Fair use is the copyright exception with which people are often most familiar. Whether a use is "fair" depends on the facts of a particular case. Four factors must be evaluated when such decisions are made. The first factor is the purpose and character of the use. Among the considerations is whether the use is for commercial or for nonprofit educational purposes. Works that transform the original by adding new creative authorship are more likely to be considered fair use than those that do not; however, even a reproduction can be considered a fair use in some circumstances. The second factor is the nature of the copyrighted work. The scope of fair use is generally broader for fact-based works than it is for fanciful works, and broader for published works than for unpublished ones. The third fair use factor is the amount and substantiality of the portion used. Generally, the more that is taken, the less likely it is to be fair use, but there are situations in which making complete copies is considered fair. The fourth factor is the effect on the potential market for or value of the copyrighted work. A use that supplants the market for the original is unlikely to qualify as fair.

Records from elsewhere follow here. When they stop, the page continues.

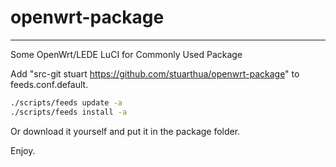 # openwrt-package

---

Some OpenWrt/LEDE LuCI for Commonly Used Package

Add "src-git stuart https://github.com/stuarthua/openwrt-package" to feeds.conf.default.

```bash
./scripts/feeds update -a
./scripts/feeds install -a
```

Or download it yourself and put it in the package folder.

Enjoy.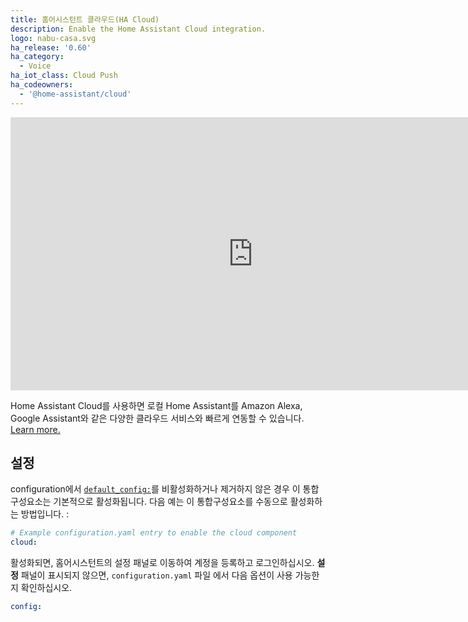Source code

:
 ```yaml
---
title: 홈어시스턴트 클라우드(HA Cloud)
description: Enable the Home Assistant Cloud integration.
logo: nabu-casa.svg
ha_release: '0.60'
ha_category:
  - Voice
ha_iot_class: Cloud Push
ha_codeowners:
  - '@home-assistant/cloud'
---
```


<div class='videoWrapper'>
<iframe width="776" height="437" src="https://www.youtube.com/embed/tXjihKy7uvQ" frameborder="0" allow="accelerometer; autoplay; encrypted-media; gyroscope; picture-in-picture" allowfullscreen></iframe>
</div>

Home Assistant Cloud를 사용하면 로컬 Home Assistant를 Amazon Alexa, Google Assistant와 같은 다양한 클라우드 서비스와 빠르게 연동할 수 있습니다. [Learn more.](/cloud)

## 설정

configuration에서 [`default_config:`](https://www.home-assistant.io/integrations/default_config/)를 비활성화하거나 제거하지 않은 경우 이 통합구성요소는 기본적으로 활성화됩니다.  다음 예는 이 통합구성요소를 수동으로 활성화하는 방법입니다. :

```yaml
# Example configuration.yaml entry to enable the cloud component
cloud:
```

활성화되면, 홈어시스턴트의 설정 패널로 이동하여 계정을 등록하고 로그인하십시오. **설정** 패널이 표시되지 않으면, `configuration.yaml` 파일 에서 다음 옵션이 사용 가능한지 확인하십시오.

```yaml
config:
```
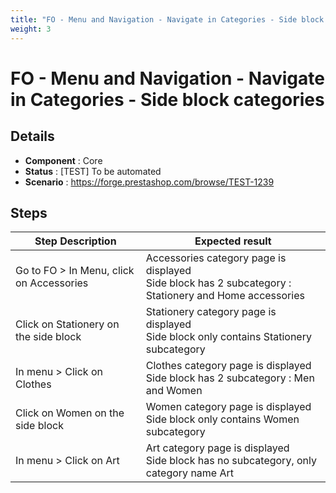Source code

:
 ```yaml
---
title: "FO - Menu and Navigation - Navigate in Categories - Side block categories"
weight: 3
---
```


# FO - Menu and Navigation - Navigate in Categories - Side block categories
## Details
* **Component** : Core
* **Status** : [TEST] To be automated
* **Scenario** : https://forge.prestashop.com/browse/TEST-1239

## Steps
| Step Description | Expected result |
| ----- | ----- |
| Go to FO > In Menu, click on Accessories | Accessories category page is displayed<br>Side block has 2 subcategory : Stationery and Home accessories |
| Click on Stationery on the side block | Stationery category page is displayed<br>Side block only contains Stationery subcategory |
| In menu > Click on Clothes | Clothes category page is displayed<br>Side block has 2 subcategory : Men and Women |
| Click on Women on the side block | Women category page is displayed<br>Side block only contains Women subcategory |
| In menu > Click on Art | Art category page is displayed<br>Side block has no subcategory, only category name Art |

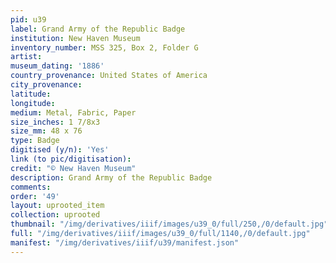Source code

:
 ```yaml
---
pid: u39
label: Grand Army of the Republic Badge
institution: New Haven Museum
inventory_number: MSS 325, Box 2, Folder G
artist:
museum_dating: '1886'
country_provenance: United States of America
city_provenance:
latitude:
longitude:
medium: Metal, Fabric, Paper
size_inches: 1 7/8x3
size_mm: 48 x 76
type: Badge
digitised (y/n): 'Yes'
link (to pic/digitisation):
credit: "© New Haven Museum"
description: Grand Army of the Republic Badge
comments:
order: '49'
layout: uprooted_item
collection: uprooted
thumbnail: "/img/derivatives/iiif/images/u39_0/full/250,/0/default.jpg"
full: "/img/derivatives/iiif/images/u39_0/full/1140,/0/default.jpg"
manifest: "/img/derivatives/iiif/u39/manifest.json"
---
```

From "Copyright Issues Relevant to the Creation of a Digital Archive: A Preliminary Assessment", by June Besek
So you can take facts from one source (as long as it's just excerpts, not the whole thing) and republish them (as long as you add valuable commentary) for non-profit public use (as long as the market value of the original source is not affected). A major point of contention will be whether reproducing part of a work detracts from the value of the original source (as readers may feel they don't need the whole work), or improves the value of the original source (by publicising the work and improving their reputation). Also, does transforming data from one form to another count as adding new creative authorship?